Characterization of breed-specific additive and heterosis effects on beef sensory and leather quality traits
Industry Sector: Cattle and Small Stock
Research Focus Area: Research Animal Products, Quality and Value-adding
Research Institute: ARC-Animal Production Institute Northern Cape Department of Agriculture, Land Reform and Rural Development and University of the Free State
Researcher: Prof Michiel M Scholtz D.Sc. Agric
Dr M D MacNeil Ph.D
Dr J D De Bruyn Ph.D
Prof F W C Neser Ph.D
Completion Date: May 2017
Aims Of The Project
- To characterize the maternal and paternal heterosis effects on sensory beef traits
- To characterize the maternal and paternal heterosis effect on leather traits
The project had two objectives, namely to estimate direct and maternal breed effects and heterosis contributions for Afrikaner (A), Simmentaler (S), Brahman (B), Charolais (C) and Hereford (H) on sensory carcass traits and leather traits.
Sensory carcass traits
Five sensory traits (tenderness, juiciness, aroma and flavor and residual connective tissue) and two physical meat traits viz shear force (N/2.5cm2) and cooking loss (%) were investigated.

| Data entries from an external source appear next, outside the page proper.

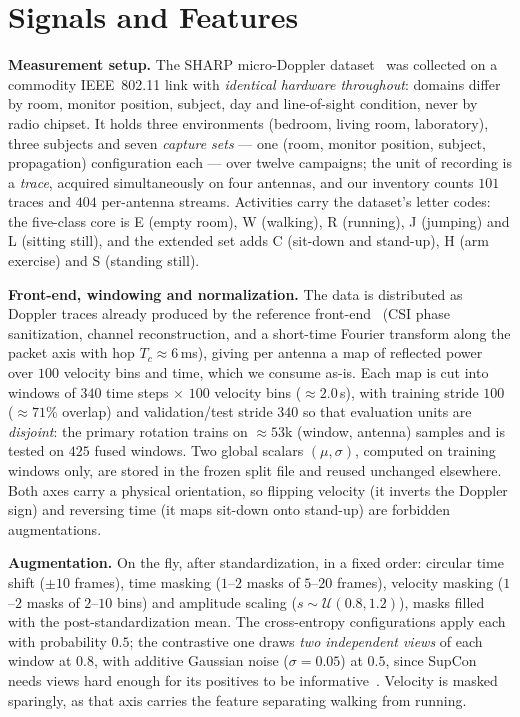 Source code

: \section{Signals and Features}
\label{sec:model}

\textbf{Measurement setup.} The SHARP micro-Doppler
dataset~\cite{Meneghello-2023} was collected on a commodity IEEE~802.11 link
with \emph{identical hardware throughout}: domains differ by room, monitor
position, subject, day and line-of-sight condition, never by radio chipset. It
holds three environments (bedroom, living room, laboratory), three subjects
and seven \emph{capture sets} --- one (room, monitor position, subject,
propagation) configuration each --- over twelve campaigns; the unit of
recording is a \emph{trace}, acquired simultaneously on four antennas, and our
inventory counts $101$ traces and $404$ per-antenna streams. Activities carry
the dataset's letter codes: the five-class core is E (empty room), W (walking),
R (running), J (jumping) and L (sitting still), and the extended set adds C
(sit-down and stand-up), H (arm exercise) and S (standing still).

\textbf{Front-end, windowing and normalization.} The data is distributed as
Doppler traces already produced by the reference front-end~\cite{Meneghello-2023} (CSI phase
sanitization, channel reconstruction, and a short-time Fourier transform along
the packet axis with hop $T_c \approx 6$\,ms), giving per antenna a map of
reflected power over $100$ velocity bins and time, which we consume as-is.
Each map is cut into windows of $340$ time steps $\times$ $100$ velocity bins
($\approx2.0$\,s), with training stride $100$ ($\approx71\%$ overlap) and
validation/test stride $340$ so that evaluation units are \emph{disjoint}: the
primary rotation trains on $\approx53$k (window, antenna) samples and is
tested on $425$ fused windows. Two global scalars $(\mu,\sigma)$, computed on
training windows only, are stored in the frozen split file and reused
unchanged elsewhere. Both axes carry a physical orientation, so flipping
velocity (it inverts the Doppler sign) and reversing time (it maps sit-down
onto stand-up) are forbidden augmentations.

\textbf{Augmentation.} On the fly, after standardization, in a fixed order:
circular time shift ($\pm10$ frames), time masking ($1$--$2$ masks of $5$--$20$
frames), velocity masking ($1$--$2$ masks of $2$--$10$ bins) and amplitude
scaling ($s\sim\mathcal{U}(0.8,1.2)$), masks filled with the
post-standardization mean. The cross-entropy configurations apply each with
probability $0.5$; the contrastive one draws \emph{two independent views} of
each window at $0.8$, with additive Gaussian noise ($\sigma=0.05$) at $0.5$,
since SupCon needs views hard enough for its positives to be
informative~\cite{Chen-2020}.
Velocity is masked sparingly,
as that axis carries the feature separating walking from running.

Data (N=375) arising from 5 straightbred and 24 crossbred combinations were modeled by multiple regression of the phenotypes on expected breed roportions and heterozygosity.
Only direct effects seem important for shear force, tenderness, and residual connective tissue. However, for juiciness and cooking loss maternal effects also seem relevant. This may indicate that effects manifested during the pre-weaning period on components of meat quality were retained through the time of harvest or a predisposition for creating differences in the sensory properties of the meat were established. The indigenous Afrikaner had generally the most favourable sensory profile relative to the imported breeds. This was particularly true for shear force and tenderness.
Sanga cattle, like the Afrikaner, are early maturing breeds. There is clear evidence that the use of exotic germplasm on Sanga breeds can increase feedlot performance and meat yield of cattle reared under South African conditions. Different crossbred genotypes also provide opportunity for more rapid conformation to the changes in market requirements and may offer opportunity for more revenue. However, it appeared based on the sensory data summarized, that crossbreeding with exotic germplasm has little to offer in terms of consumer satisfaction relative to the use of Afrikaner.
It is important to note that hides are normally purchased by weight, but leather is sold by surface area. It is therefore common practice to mechanically stretch the hides during tanning and manufacture. The standard practice is to stretch leather to 20% extension. There is however concern that this stretching may affect important aspects of leather quality and strength.
Hide yield (%) and 8 leather characteristics (leather yield (dm2/kg), force 20% extension (Mpa), extension grain crack (%), extension break (%), force break (Mpa), slit tear force (N/mm), distension grain crack (%), and force grain crack (N/mm)) were evaluated. The results indicate breed direct effects and individual heterosis, but not maternal effects, may be important for most of these traits. For all of the exotic breeds, direct effects reduced hide yield and increased leather yield relative to the indigenous Afrikaner. For both of these traits, individual heterosis effects arose primarily from indicus x taurus crossing with the Hereford x Brahman effect being most pronounced. Leather from the exotic breeds appeared to be stronger, as evidenced by greater direct effects for force required to achieve 20% extension and break, than leather from the indigenous Afrikaner. Direct effects on the extension required to crack the grain attributable to Hereford and Simmentaler were less than for the indigenous Afrikaner, Brahman, and Charolais. These results indicate opportunities to improve leather yield and quality through crossbreeding relative to straight bred Afrikaner.